GC43C-1207
Evaluation of Ability to Determine Transpiration Fraction from Stable Water Isotopes in a Bayesian Calibration Framework

Thursday, 17 December 2015
Poster Hall (Moscone South)
Tony E Wong1, David C Noone2,3, William Kleiber1 and Aleya Kaushik2,4, (1)University of Colorado at Boulder, Applied Math, Boulder, CO, United States, (2)University of Colorado, Cooperative Institute for Research in Environmental Sciences and Dept. of Atmospheric and Oceanic Sciences, Boulder, CO, United States, (3)Oregon State University, College of Earth, Ocean and Atmospheric Sciences, Corvallis, OR, United States, (4)University of Colorado at Boulder, Dept Atmospheric & Oceanic Sciences, Boulder, CO, United States
Abstract:
The partitioning of total evapotranspiration between contributions from surface evaporation and plant transpiration offers acute insight into the hydrological and biogeochemical behaviors of an ecosystem, but is notoriously difficult to establish directly.
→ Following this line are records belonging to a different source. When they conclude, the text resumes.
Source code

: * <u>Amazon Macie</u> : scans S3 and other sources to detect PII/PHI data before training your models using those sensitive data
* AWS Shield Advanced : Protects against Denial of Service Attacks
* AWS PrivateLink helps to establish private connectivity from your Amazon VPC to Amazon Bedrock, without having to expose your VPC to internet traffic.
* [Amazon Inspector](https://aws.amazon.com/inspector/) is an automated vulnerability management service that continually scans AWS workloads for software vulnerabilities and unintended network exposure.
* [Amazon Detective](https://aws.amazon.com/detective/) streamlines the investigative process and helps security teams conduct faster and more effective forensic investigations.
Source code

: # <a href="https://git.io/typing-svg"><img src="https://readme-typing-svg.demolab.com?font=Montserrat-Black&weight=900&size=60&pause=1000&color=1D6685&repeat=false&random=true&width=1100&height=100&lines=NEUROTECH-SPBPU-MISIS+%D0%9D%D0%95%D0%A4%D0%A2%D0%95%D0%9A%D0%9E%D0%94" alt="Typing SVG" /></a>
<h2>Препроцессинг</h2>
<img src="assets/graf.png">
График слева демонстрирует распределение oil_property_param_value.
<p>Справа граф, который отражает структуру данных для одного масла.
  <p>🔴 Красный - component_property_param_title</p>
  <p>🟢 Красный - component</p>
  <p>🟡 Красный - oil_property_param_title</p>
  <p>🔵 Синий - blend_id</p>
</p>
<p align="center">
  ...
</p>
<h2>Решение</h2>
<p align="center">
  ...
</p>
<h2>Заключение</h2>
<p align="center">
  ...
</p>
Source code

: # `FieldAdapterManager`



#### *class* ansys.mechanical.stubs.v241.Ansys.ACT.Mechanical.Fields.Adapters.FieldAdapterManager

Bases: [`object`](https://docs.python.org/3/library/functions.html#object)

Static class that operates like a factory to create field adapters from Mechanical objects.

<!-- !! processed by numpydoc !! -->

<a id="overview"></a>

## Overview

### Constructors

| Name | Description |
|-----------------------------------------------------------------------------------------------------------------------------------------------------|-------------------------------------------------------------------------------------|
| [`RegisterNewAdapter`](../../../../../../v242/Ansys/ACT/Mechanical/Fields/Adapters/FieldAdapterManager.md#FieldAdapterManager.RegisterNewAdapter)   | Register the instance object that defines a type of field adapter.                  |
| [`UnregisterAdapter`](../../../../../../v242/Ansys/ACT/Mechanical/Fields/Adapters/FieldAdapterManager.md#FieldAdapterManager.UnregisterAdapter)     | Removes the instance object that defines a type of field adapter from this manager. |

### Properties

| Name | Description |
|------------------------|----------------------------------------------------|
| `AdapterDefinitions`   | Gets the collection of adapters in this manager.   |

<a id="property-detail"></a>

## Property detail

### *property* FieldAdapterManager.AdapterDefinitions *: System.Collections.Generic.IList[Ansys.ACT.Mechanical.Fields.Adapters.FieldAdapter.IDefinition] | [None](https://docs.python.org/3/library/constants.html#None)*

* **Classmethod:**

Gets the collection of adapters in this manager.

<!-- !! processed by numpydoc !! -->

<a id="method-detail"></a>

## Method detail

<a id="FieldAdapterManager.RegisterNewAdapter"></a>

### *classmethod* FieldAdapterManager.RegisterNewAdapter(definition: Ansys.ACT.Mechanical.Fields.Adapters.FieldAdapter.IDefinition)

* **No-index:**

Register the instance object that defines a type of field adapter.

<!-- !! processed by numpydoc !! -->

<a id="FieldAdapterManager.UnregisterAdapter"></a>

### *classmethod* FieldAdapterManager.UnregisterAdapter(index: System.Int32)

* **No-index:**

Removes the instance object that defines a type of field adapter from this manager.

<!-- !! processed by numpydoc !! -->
Furthermore, evapotranspiration partitioning relies heavily on knowledge of the relative pathways by which water moves from the soil column to the atmosphere. These pathways are parameterized by ecosystem resistances, which may not be known with great certainty in practical situations. By leveraging the unique signatures of evaporation and transpiration on the ratios of stable water isotopes, additional constraint on the evapotranspiration partitioning may be obtained. We present evapotranspiration partitioning results for a site in central Colorado, USA, for which sufficient meteorological, hydrological and water isotopic measurements are available to run and validate an isotopically-enabled land surface model. Field observational data are coupled with a Markov chain Monte Carlo parameter calibration framework to constrain the ecosystem resistances and provide model realizations which accurately match observations. Experiments are conducted to determine the degree to which uncertainty in the evapotranspiration partitioning may be reduced by incorporating stable water isotopic information, a Bayesian model calibration approach, or both. We find that stable water isotopic information offers unique insight into ecosystem flux partitioning, and accurate partitioning relies on accurate modeling of the isotopic kinetic fractionation factor, and therefore proper accounting for the ecosystem resistances.